Of course, letting teenagers do cool things doesn’t pay the bills, but I’d venture that content publishers and advertisers had much the same response when they found out that the AMP featured digital rights management and would let them collect metrics even when the content was viewed offline. And by taking the Flash Player experience up several notches, Adobe created a media playback environment that makes all other players look, well, pretty lame.
Apple iPhone
Is there anything left to say about the iPhone? Perhaps not, but that only proves the point that it’s quite simply the most revolutionary gadget to come down the technology pike since that other iThing was unveiled in late 2001. Except for downloading music directly from the iTunes store over Wi-Fi, the iPhone doesn’t actually do anything that other devices can’t. It just does those things—browsing the web, reading email, texting, checking voice mail, and yes, watching video—better than any of its competitors. All of which makes it possible to overlook its shortcomings, such as the fact that it doesn’t support Flash or Flash Video (its YouTube feature only plays back H.264, although despite Steve Jobs' insistence that Flash isn't robust enough, Adobe announced this week that they are, indeed, working on a version of it that'll be iPhone-compatible) and runs only on AT&T’s slow Edge network.

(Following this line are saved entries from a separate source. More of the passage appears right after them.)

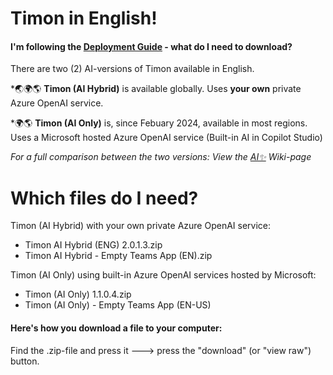 # Timon in English!

#### I'm following the [Deployment Guide](https://github.com/Erithano/Timon-Your-FAQ-bot-for-Microsoft-Teams/wiki/Deployment-Guide) - what do I need to download?

There are two (2) AI-versions of Timon available in English.

*🌏🌍🌎 **Timon (AI Hybrid)** is available globally. Uses **your own** private Azure OpenAI service.

*🌍🌎 **Timon (AI Only)** is, since Febuary 2024, available in most regions. Uses a Microsoft hosted Azure OpenAI service (Built-in AI in Copilot Studio) 

_For a full comparison between the two versions: View the [AI✨](https://github.com/Erithano/Timon-Your-FAQ-bot-for-Microsoft-Teams/wiki/AI%E2%9C%A8) Wiki-page_

# Which files do I need?
Timon (AI Hybrid) with your own private Azure OpenAI service:
* Timon AI Hybrid (ENG) 2.0.1.3.zip
* Timon AI Hybrid - Empty Teams App (EN).zip

Timon (AI Only) using built-in Azure OpenAI services hosted by Microsoft:
* Timon (AI Only) 1.1.0.4.zip
* Timon (AI Only) - Empty Teams App (EN-US)

#### Here's how you download a file to your computer:
Find the .zip-file and press it 🡒 press the "download" (or "view raw") button.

So it’s revolutionary, but it’s not perfect. But what it does better than any of its competitors is prove that yes, you can watch video on a hand-held device, and yes, it’s easy, and yes, it looks absolutely gorgeous. Apple has always known that, when it comes to technology, beauty is more than skin deep, and from the sleek, intuitive design to the video playback quality, the iPhone is a beaut.
If you’re still not a believer, we’d guess you’ve never actually used one. At the Streaming Media Europe show in London in October, one of our regular writers and resident skeptics was railing against the iPhone, bemoaning all of its faults. "I just don’t get why people are so crazy about it," he said. Then someone handed him one. He was speechless for a few seconds, after which a big smile came across his face and he said, simply, "Oh, I get it."
Elgato Turbo.264
I get as sick of "year of … " statements—as in, "2007 was the year of HD," "2008 will be the year of mobile video"—as anybody. That said, it’s a pretty good bet that as we look back on 2007 in years to come, we’ll see the emergence of H.264 as the closest thing to a standard as the online video world is likely to agree upon (the "format of convergence," as Digital Fountain’s Charlie Oppenheimer called it). Which means that, from a mass-market standpoint, it’s the one video format that consumers most often find themselves wanting or needing to use on their various devices. This ingenious little device from Elgato, which also makes the equally impressive EyeTV video converter/TV tuner boxes, puts hardware encoding in a tiny USB drive. Not only does that take the encoding load off of the CPU (Mac-only, sorry to say), but it also does it much faster than software-only encoding in QuickTime.